ASSIGNMENT | Your answer should be the exact lines of the data below from the one containing "(3) any freight" through the one containing "### §1551a. Bonded cartmen or lightermen"; please include nothing else.

▶

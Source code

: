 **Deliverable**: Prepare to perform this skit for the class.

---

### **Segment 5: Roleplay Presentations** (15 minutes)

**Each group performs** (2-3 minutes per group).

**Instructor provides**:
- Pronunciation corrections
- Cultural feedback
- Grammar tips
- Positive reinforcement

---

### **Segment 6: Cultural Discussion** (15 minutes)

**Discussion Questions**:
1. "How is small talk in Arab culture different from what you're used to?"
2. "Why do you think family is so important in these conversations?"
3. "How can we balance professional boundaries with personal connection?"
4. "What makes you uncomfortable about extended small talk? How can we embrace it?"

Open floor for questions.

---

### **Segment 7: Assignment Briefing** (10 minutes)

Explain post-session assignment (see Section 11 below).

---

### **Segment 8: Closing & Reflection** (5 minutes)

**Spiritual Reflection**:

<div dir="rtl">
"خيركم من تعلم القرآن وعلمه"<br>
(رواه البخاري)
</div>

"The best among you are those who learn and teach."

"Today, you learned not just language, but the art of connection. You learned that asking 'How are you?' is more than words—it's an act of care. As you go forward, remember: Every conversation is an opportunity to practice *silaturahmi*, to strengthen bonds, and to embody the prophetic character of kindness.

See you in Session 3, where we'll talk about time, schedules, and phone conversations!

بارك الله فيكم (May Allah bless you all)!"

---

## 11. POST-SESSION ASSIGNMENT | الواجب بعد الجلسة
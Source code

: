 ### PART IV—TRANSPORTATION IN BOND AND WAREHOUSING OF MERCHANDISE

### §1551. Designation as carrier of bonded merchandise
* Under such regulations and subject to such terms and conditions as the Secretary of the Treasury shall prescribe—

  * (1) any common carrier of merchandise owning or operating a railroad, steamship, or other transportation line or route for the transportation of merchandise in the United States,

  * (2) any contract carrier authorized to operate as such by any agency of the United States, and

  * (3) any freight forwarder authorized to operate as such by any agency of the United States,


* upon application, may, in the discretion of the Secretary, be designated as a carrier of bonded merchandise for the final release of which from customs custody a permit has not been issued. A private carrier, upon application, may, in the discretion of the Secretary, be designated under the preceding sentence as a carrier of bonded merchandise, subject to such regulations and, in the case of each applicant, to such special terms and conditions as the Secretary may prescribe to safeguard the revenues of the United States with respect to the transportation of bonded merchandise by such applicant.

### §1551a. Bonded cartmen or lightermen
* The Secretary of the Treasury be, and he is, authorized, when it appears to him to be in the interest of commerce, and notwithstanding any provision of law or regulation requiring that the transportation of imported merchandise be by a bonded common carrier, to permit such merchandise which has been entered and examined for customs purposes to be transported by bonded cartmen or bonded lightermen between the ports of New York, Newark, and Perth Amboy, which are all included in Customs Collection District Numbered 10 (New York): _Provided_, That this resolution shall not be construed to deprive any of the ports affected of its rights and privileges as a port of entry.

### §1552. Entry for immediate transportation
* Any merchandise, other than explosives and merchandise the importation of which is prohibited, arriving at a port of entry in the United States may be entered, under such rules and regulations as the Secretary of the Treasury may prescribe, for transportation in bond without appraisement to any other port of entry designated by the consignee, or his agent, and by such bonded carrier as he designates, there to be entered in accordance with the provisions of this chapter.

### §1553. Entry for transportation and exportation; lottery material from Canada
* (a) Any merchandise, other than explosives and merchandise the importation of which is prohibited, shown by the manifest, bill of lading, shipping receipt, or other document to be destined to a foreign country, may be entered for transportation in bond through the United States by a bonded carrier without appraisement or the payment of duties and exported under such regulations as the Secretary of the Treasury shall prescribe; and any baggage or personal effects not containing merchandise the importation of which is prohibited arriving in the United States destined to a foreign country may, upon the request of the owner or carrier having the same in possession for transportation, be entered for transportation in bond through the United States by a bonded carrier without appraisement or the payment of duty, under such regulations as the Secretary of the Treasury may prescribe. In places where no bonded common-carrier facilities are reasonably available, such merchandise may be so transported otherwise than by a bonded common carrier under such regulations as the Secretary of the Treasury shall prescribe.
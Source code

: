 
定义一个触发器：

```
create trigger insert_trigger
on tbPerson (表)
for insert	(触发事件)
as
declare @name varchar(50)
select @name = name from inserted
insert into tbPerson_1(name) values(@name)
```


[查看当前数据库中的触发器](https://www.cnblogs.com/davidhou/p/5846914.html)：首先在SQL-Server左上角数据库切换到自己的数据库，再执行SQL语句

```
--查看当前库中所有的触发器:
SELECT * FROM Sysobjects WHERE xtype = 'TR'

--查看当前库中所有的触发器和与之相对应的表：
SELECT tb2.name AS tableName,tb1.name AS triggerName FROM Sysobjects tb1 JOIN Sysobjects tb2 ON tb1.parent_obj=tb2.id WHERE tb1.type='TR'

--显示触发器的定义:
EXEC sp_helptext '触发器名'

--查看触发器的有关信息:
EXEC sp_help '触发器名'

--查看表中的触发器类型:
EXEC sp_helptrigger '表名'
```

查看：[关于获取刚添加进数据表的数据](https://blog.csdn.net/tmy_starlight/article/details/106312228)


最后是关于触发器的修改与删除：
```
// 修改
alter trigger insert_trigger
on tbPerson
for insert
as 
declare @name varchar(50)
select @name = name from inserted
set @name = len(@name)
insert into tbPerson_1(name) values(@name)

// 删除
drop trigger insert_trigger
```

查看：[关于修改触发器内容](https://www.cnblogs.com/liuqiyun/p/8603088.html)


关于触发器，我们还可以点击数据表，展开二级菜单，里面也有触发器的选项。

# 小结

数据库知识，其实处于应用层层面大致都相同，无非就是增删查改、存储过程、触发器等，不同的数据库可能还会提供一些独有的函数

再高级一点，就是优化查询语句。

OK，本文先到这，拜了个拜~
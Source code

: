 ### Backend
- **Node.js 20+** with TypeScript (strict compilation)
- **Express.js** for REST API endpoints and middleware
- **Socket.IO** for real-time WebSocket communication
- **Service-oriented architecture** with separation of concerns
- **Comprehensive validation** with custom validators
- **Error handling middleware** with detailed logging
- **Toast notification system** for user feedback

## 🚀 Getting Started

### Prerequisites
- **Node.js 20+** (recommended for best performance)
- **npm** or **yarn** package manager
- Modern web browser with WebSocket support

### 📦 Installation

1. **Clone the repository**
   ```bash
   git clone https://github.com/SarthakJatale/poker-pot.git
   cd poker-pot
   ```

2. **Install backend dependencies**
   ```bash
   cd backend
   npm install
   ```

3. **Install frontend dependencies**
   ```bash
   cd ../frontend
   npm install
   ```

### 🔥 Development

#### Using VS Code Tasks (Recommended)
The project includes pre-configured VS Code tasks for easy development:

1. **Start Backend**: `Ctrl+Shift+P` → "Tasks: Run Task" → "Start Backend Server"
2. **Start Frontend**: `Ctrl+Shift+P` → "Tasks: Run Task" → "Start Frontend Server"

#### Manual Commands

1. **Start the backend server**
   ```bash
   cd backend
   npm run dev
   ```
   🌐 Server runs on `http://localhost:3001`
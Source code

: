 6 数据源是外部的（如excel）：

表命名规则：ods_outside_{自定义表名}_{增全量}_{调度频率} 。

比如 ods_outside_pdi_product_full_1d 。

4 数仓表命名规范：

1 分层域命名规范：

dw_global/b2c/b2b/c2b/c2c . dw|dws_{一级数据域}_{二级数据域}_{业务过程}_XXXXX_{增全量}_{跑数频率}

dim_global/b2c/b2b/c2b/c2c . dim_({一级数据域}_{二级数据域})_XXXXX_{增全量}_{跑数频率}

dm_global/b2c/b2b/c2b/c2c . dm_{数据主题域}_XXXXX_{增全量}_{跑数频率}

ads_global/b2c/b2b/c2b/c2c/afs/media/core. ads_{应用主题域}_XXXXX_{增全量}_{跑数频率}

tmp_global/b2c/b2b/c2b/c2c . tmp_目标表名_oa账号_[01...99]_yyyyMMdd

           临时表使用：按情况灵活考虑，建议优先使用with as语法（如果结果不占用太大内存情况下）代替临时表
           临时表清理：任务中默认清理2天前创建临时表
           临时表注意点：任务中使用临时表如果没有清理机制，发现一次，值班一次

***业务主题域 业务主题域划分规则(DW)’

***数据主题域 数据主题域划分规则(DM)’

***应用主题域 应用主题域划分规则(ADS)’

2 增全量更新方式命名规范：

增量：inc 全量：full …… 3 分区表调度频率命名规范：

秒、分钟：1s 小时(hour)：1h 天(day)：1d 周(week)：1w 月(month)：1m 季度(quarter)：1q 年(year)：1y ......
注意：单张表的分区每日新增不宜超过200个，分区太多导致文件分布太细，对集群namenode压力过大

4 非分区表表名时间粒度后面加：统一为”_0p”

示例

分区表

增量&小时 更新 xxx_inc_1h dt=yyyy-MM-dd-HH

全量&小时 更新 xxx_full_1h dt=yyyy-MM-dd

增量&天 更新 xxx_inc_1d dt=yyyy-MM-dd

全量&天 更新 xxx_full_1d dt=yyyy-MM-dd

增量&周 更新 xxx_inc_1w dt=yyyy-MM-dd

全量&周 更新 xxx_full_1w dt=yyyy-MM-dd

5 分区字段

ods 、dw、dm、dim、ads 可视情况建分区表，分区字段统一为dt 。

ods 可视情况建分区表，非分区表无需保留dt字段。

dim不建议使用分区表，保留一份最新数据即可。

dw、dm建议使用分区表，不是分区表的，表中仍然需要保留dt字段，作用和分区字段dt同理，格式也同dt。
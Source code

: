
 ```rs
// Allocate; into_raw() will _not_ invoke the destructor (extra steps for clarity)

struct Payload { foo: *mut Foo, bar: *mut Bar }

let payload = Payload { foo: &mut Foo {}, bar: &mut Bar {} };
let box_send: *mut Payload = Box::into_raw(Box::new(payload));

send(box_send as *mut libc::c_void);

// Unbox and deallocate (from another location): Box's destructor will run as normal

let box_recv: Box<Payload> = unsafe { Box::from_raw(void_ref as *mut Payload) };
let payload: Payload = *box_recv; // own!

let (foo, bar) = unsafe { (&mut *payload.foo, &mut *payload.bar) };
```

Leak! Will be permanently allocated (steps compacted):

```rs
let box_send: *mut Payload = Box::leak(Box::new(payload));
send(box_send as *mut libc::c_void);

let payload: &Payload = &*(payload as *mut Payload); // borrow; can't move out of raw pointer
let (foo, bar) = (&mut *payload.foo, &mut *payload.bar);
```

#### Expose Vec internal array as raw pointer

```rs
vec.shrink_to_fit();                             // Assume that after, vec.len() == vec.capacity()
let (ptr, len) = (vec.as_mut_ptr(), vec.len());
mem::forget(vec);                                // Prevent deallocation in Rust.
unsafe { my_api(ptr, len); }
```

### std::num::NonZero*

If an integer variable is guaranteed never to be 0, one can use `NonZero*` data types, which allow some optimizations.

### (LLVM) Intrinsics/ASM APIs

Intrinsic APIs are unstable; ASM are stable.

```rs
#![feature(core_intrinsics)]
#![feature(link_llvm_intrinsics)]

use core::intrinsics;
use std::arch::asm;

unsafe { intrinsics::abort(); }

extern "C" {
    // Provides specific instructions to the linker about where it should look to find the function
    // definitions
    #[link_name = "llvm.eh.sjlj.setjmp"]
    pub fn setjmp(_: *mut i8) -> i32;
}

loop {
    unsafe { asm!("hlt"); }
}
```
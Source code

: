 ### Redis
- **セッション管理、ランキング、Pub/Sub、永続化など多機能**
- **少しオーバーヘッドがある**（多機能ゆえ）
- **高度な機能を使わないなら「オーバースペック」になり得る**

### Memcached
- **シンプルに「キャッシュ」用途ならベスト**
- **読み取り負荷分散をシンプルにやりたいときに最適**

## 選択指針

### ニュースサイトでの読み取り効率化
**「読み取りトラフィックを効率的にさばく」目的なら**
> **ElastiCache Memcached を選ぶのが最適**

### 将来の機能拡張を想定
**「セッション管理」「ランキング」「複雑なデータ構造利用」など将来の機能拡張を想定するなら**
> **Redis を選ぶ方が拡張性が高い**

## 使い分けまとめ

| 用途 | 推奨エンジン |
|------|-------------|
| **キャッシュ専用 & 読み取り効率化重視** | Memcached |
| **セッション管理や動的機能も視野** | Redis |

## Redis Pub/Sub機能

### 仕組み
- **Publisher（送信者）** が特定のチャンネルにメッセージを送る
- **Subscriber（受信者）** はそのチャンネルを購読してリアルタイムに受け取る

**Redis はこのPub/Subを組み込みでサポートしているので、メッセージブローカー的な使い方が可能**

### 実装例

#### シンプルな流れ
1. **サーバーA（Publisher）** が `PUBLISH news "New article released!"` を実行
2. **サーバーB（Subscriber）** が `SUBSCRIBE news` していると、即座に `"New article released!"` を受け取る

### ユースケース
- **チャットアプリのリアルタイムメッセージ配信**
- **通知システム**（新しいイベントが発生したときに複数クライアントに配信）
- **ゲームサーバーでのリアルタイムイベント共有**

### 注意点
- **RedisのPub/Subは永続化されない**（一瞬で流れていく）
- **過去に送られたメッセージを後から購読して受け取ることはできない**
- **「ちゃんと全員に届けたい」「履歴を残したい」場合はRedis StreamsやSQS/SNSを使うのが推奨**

◀

EXERCISE ANSWER |
  * (3) any freight forwarder authorized to operate as such by any agency of the United States,


* upon application, may, in the discretion of the Secretary, be designated as a carrier of bonded merchandise for the final release of which from customs custody a permit has not been issued. A private carrier, upon application, may, in the discretion of the Secretary, be designated under the preceding sentence as a carrier of bonded merchandise, subject to such regulations and, in the case of each applicant, to such special terms and conditions as the Secretary may prescribe to safeguard the revenues of the United States with respect to the transportation of bonded merchandise by such applicant.

### §1551a. Bonded cartmen or lightermen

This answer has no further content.